COUNSEL: Heather Hansen, for the Applicant Chelsea Hooper (former counsel), for the Respondent Susan M. Sack appearing on behalf of Ms. Hooper
HEARD: October 29, 2024
Costs Endorsement
[1] On September 19, 2024, I heard the Applicant father’s (“Father”) motion for graduated increases in parenting time with the parties’ son. The Applicant was successful on the motion, and costs of $7,500 were ordered payable by the Respondent to the Applicant.
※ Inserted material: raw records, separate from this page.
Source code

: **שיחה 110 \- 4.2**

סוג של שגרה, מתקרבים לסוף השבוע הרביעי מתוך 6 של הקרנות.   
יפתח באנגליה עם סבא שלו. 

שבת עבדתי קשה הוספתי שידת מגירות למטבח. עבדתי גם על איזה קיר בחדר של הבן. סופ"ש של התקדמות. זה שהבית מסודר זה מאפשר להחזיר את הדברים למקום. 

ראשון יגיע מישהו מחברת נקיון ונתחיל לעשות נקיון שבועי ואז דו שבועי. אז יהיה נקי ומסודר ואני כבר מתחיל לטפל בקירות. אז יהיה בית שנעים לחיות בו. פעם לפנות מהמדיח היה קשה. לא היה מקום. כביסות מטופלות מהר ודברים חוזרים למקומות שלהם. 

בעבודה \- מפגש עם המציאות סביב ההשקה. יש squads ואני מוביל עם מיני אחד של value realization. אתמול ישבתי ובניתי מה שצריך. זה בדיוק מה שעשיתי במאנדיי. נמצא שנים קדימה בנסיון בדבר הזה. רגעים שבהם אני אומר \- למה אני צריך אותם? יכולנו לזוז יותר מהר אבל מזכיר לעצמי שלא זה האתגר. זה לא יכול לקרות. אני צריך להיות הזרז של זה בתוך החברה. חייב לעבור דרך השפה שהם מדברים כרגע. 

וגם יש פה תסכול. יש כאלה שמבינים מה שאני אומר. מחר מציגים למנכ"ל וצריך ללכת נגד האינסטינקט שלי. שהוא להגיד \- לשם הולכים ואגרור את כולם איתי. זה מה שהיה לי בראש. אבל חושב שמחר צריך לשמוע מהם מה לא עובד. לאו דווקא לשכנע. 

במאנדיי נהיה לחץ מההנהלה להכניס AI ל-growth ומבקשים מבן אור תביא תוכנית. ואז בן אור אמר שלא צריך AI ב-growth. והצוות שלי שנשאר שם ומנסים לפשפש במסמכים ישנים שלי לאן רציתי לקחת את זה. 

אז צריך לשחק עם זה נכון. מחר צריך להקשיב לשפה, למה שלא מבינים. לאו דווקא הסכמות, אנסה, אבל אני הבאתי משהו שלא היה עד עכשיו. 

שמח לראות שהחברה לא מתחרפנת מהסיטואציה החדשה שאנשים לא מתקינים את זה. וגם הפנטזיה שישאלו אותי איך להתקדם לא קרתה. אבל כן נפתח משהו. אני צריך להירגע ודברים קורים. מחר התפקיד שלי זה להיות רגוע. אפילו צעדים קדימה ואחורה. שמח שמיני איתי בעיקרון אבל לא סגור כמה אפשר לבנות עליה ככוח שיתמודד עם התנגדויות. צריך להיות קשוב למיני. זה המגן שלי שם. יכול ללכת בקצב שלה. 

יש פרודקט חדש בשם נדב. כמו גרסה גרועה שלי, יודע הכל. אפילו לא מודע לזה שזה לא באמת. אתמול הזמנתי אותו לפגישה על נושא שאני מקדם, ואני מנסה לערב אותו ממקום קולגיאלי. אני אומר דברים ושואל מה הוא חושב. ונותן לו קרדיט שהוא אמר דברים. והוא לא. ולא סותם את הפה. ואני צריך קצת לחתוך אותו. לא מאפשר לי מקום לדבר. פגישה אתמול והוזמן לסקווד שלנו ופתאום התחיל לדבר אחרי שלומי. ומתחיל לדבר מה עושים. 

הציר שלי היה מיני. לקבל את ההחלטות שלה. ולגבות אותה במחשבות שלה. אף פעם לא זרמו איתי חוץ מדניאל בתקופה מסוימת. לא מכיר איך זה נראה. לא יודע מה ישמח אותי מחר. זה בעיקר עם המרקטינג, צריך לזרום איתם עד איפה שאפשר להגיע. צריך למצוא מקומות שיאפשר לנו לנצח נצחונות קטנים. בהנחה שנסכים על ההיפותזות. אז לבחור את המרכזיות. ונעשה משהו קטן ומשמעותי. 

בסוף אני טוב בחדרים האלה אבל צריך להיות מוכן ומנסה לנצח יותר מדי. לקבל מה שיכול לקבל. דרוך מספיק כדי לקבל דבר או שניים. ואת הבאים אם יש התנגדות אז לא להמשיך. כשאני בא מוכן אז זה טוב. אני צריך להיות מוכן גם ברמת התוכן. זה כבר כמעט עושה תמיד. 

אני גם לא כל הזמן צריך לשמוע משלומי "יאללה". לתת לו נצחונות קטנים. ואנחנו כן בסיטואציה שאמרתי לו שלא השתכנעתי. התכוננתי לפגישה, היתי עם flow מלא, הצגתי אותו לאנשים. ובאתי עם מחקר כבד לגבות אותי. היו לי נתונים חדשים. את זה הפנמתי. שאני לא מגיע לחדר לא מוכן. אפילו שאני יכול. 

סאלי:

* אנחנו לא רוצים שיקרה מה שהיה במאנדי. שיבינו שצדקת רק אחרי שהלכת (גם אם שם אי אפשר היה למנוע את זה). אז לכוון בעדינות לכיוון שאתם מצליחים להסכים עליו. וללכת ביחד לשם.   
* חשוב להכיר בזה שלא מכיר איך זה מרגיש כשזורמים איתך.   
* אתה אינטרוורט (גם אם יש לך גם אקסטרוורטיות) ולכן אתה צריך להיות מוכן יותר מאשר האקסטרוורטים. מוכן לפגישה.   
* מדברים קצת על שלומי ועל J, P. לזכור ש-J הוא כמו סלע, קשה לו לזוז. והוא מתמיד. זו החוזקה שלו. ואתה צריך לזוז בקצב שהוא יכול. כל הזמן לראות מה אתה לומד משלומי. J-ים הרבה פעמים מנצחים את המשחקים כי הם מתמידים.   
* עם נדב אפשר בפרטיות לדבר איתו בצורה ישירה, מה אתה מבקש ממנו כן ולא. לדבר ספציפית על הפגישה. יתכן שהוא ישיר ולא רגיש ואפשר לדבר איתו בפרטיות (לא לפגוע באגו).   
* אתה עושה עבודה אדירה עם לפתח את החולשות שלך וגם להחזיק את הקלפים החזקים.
[2] In my September 19, 2024 Endorsement, I identified a recurring practice concern that judges hearing family matters regularly face when lawyers, in preparing motion material, do not comply with the Consolidated Provincial Practice Direction for Family Proceedings at the Superior Court. I stated the following:
Practice Concern
At the commencement of my motion list, I expressed concern with what may appear to be a trivial problem. But for reasons I explain, it is a vexing problem that negatively impacts the administration of justice in this province and can result in unfairness.
When reviewing motion material, I immediately noticed that the Respondent’s factum was not double-spaced as required by the Consolidated Provincial Practice Direction for Family Proceedings at the Superior Court of Justice (para. E.1.a). At most, it is a 1.5-space. This has real impacts.
a. It is contrary to a Practice Direction of this Court. Lawyers who seek to cram evidence and argument within the page restrictions without regard to what is clearly prescribed in the Practice Direction show disrespect for the administration of justice and the prescribed practices issued by the Chief Justice or Regional Senior Justice.
b. It fails to appreciate the work judges must perform. Judges hearing family matters must read hundreds of pages each day. With CaseLines, this reading is done almost entirely on screens. When material is crammed to fit within page restrictions, it becomes very difficult to read and creates real challenges for judges. It reflects a lack of appreciation for the work judges must perform in the exercise of their judicial duties.
c. It can result in unfairness. While I would rather not have had to do so, I found it necessary to do the following to demonstrate a point. I downloaded the parties’ factums, cut and pasted the text in the .pdf documents into Word documents, and performed a word count. The Applicant’s Factum totalled about 6,000 words. The Respondent’s was about 10,000 words. Procedurally, if gone unnoticed, this would not be fair to the Applicant. This Court has an obligation to ensure that the process is fair for all parties who appear before it.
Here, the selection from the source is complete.